» **REQUIRED WORK**: Only the count is needed. Count the lines below with the word "Progress" in them.

» **DATA FOR REVIEW**:
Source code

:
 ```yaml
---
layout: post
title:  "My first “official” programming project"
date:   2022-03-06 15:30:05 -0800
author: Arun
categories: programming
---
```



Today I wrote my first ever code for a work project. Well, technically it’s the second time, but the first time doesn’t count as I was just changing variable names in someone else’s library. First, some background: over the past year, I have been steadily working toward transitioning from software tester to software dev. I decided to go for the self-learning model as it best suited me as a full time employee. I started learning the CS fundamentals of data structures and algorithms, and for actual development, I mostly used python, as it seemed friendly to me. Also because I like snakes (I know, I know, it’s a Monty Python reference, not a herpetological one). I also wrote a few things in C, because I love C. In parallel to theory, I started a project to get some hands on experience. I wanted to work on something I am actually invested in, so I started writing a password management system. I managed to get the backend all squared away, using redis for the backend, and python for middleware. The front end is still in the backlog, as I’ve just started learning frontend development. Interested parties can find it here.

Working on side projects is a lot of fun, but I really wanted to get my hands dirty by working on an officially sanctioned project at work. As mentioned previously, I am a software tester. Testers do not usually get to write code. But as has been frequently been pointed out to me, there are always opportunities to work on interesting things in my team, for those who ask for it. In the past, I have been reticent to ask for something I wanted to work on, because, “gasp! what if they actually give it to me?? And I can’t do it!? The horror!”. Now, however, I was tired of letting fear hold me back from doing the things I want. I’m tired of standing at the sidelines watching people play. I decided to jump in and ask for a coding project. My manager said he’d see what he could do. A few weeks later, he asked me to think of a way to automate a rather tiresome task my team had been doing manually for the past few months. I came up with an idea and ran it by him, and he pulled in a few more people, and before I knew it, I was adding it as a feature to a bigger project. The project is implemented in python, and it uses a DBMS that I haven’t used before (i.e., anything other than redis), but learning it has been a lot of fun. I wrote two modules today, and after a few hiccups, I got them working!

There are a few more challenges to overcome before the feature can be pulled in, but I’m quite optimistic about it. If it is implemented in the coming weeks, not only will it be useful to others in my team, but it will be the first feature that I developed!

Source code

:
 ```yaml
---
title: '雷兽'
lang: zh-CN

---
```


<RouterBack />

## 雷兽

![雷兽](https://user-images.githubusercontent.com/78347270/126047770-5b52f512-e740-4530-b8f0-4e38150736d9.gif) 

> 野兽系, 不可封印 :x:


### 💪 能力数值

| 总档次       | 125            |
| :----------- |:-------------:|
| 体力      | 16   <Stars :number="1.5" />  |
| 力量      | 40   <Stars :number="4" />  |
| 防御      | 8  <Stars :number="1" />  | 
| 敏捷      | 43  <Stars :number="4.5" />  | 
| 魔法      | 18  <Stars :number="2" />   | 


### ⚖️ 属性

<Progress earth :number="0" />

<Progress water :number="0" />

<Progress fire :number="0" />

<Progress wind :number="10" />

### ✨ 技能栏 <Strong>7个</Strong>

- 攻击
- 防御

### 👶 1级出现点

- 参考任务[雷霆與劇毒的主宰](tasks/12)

» **ANSWER TO THIS TASK**: 4